Does The Teaching of Economics Take The Markets into Account?

Does The Teaching of Economics Take The Markets into Account?


I write to you from a disgraced profession” were the words of James K. Galbraith, the son of one of the most successful bestsellers of books on economic and financial matters. “Economic theory… failed miserably to understand the forces behind the financial crisis.”

For those of us who know or have studied mainstream economics theory, this sounds pretty much correct: despite the thousands of pages of economic theory we studied in our undergraduate programs, we had essentially no idea what the heck was going on when the crash belatedly arrived. What baffles most is that senior economists – including those who were teaching the undergrads – did not seem to have much of an idea either. Respect for economists collapsed parallel to world economic activity and one startling but clear observation dawned upon many: the market did not fit the description made of it in the textbooks!

That, to say the least, must be a problem. Mainstream economic theory assumes this and that to reach its conclusions about whatever the subject at hand might be. Included in those assumptions are quite a few quirks about the market(s) that seem to defy reality. Those assumptions are that the markets are “efficient”, where the e-word does not seem to mean the same thing as in everyday life,  and that there are no cheaters, which the Ponzis and Maddoffs of the world and the “Lie-bor” scandal have taught us, again, is not the case. Also, everybody is “rational” or at least “rational up to (fixed) boundaries” but, again, rational in economics does not mean the same thing as in everyday life. Isn’t that a problem on its own that one has to keep different definitions of words in mind depending on whether one is on the subject of economics or speaking to one’s spouse?

The truth is that mainstream economics, especially the higher degree of it, is as good as useless when it comes to the market place.
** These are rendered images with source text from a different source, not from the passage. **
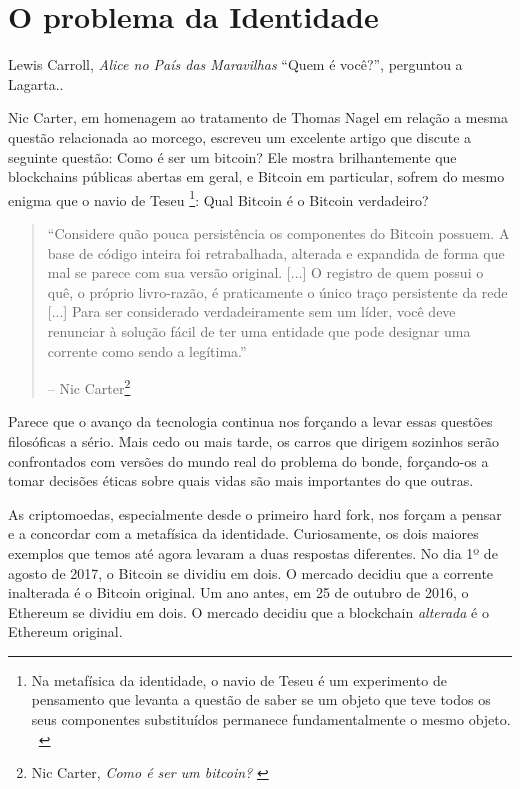 \chapter{O problema da Identidade}
\label{les:4}

\begin{chapquote}{Lewis Carroll, \textit{Alice no País das Maravilhas}}
  \enquote{Quem é você?}, perguntou a Lagarta..
\end{chapquote}

Nic Carter, em homenagem ao tratamento de Thomas Nagel em relação a mesma questão relacionada ao morcego, escreveu um excelente artigo que discute a seguinte questão: Como é ser um bitcoin? Ele mostra brilhantemente que blockchains públicas abertas em geral, e Bitcoin em particular, sofrem do mesmo enigma que o navio de Teseu \footnote{Na metafísica da identidade, o navio de Teseu é um experimento de pensamento que levanta a questão de saber se um objeto que teve todos os seus componentes substituídos permanece fundamentalmente o mesmo objeto. ~\cite{wiki: theseus}}: Qual Bitcoin é o Bitcoin verdadeiro?

\begin{quotation}\begin{samepage}
\enquote{Considere quão pouca persistência os componentes do Bitcoin possuem. A base de código inteira foi retrabalhada, alterada e expandida de forma que mal se parece com sua versão original. [...] O registro de quem possui o quê, o próprio livro-razão, é praticamente o único traço persistente da rede [...] Para ser considerado verdadeiramente sem um líder, você deve renunciar à solução fácil de ter uma entidade que pode designar uma corrente como sendo a legítima.}
\begin{flushright} -- Nic Carter\footnote{Nic Carter, \textit{Como é ser um bitcoin?} \cite{bitcoin-identity}}
\end{flushright}\end{samepage}\end{quotation}

Parece que o avanço da tecnologia continua nos forçando a levar essas questões filosóficas a sério. Mais cedo ou mais tarde, os carros que dirigem sozinhos serão confrontados com versões do mundo real do problema do bonde, forçando-os a tomar decisões éticas sobre quais vidas são mais importantes do que outras.

As criptomoedas, especialmente desde o primeiro hard fork, nos forçam a pensar e a concordar com a metafísica da identidade. Curiosamente, os dois maiores exemplos que temos até agora levaram a duas respostas diferentes. No dia 1º de agosto de 2017, o Bitcoin se dividiu em dois. O mercado decidiu que a corrente inalterada é o Bitcoin original. Um ano antes, em 25 de outubro de 2016, o Ethereum se dividiu em dois. O mercado decidiu que a blockchain \textit{alterada} é o Ethereum original.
I will soon finish my PhD degree in economics and some potential non-academic employers that I’ve met ask me immediately how much market experience I have. I’ve got some and it calms them down but I did not understand vividly until recently why they were so focused on asking me the market-experience question right after they heard that I was earning a PhD in economics.

The reason is that many PhD students in economics are doing the type of economics that could never be applied to the markets! The stuff they are doing is mathematically proving the existence (not the size!) of some obscure factor in an even obscurer model of an economy that has not, does not and will not ever exist. Some employers have told me that they have had to “de-educate” newly graduated PhD students in economics for them to be valuable employees. Their mind had simply been trained in thinking about economics of a non-existent economy and not the one they were living in. Is it any wonder that most PhD students in economics are not immediately grabbed by the financial market – unless they know how to program in Matlab, R, C++ and SQL – and instead linger on in academia, sometimes just to find a job that pays the bills?

Teaching economics: what is it good for?

Economics teaching has to change! Economics as it is taught today is not producing highly skilled labour that can be a valuable input in the manic-and-panic markets that exist in the real world but not in the textbooks. Keynes was in fact quite close to being absolutely right: “the master-economist must possess a rare combination of gifts… He must be mathematician, historian, statesman, philosopher…”

Today, the trained economist is mainly a mathematician but the other four traits are forgotten or secondary at best. Worse than that, the trained economists is not a mathematician in the mathematics of real-life markets, full of chaos, uncertainty and feedback loops, but of orderly markets and rational behaving firms and individuals that never cheat and are never subject to influencing each other.

The trained economist is therefore trained in the mathematics of something that does not exist. He holds none of the traits that Keynes thought were necessary for the master-economist. If this is not changed respect for economics and economists will continue to dwindle and the potentials for wide affluence that the not-yet-science could deliver will never be delivered.